Step 3: Restart your Pi-hole container

Now try again:

sudo docker compose down
sudo docker compose up -d

It should start without the port error.

Important: Fix host DNS resolution after this change

Disabling the stub listener breaks the host's own DNS (it was using 127.0.0.53 as its resolver).

To restore it:

  • Change the host's /etc/resolv.conf to point to 127.0.0.1 (since Pi-hole binds to host's port 53) or your server's LAN IP.
  • Or keep public upstreams if you prefer.

YOU NEED TO: Change Router's DHCP DNS Settings to Point to Pi-hole

This is the most important step for network-wide blocking.

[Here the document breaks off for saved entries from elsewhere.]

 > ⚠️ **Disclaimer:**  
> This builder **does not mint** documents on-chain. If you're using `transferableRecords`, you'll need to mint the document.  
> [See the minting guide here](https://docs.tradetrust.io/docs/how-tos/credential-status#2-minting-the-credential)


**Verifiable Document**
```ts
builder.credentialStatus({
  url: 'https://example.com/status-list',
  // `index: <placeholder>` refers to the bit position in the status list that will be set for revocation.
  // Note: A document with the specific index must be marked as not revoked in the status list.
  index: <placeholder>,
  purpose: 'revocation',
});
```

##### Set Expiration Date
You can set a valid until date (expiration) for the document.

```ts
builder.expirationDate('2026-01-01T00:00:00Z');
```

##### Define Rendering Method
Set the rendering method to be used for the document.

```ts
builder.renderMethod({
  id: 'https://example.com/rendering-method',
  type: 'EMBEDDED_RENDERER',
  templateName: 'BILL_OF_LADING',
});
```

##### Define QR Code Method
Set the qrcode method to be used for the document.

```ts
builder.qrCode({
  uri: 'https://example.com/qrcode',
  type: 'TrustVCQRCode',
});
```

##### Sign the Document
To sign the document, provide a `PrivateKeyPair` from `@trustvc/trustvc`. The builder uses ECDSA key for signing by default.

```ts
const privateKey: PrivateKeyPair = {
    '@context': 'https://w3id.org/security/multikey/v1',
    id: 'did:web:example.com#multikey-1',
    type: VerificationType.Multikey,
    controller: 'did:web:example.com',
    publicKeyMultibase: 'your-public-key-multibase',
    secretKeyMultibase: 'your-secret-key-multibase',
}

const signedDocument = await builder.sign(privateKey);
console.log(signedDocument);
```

  • Log into your router again.
  • Look for LAN > DHCP Server (or LAN Setup, DHCP Settings, Advanced Network).
  • Find the DNS Server fields (often Primary/Secondary DNS, or DNS 1/DNS 2).
  • Set Primary DNS (or DNS Server 1) to your Pi-hole server's static IP (e.g., 192.168.1.50).
  • For Secondary DNS (optional but smart for redundancy):
    • Leave blank, or set to a public one like 1.1.1.1 (Cloudflare) or 8.8.8.8 (Google) as fallback if Pi-hole is down/rebooting.
    • Some routers let you set only one — that's fine; devices will fail over if needed.
  • Important: Do NOT set this in the router's WAN/Internet DNS fields (that's for the router's own upstream queries). Only change the LAN/DHCP side.
  • Save/Apply changes.
  • Many routers require a reboot or will prompt to reconnect devices — do that if asked.

After this:

  • New devices (or ones that renew lease) get Pi-hole IP as DNS automatically.
  • Existing devices: Force them to renew DHCP (reboot, toggle Wi-Fi off/on, or run ipconfig /renew on Windows, sudo dhclient on Linux).
  • Test: On a client device, run nslookup pi-hole.net (or any site) — it should show your Pi-hole IP as the server.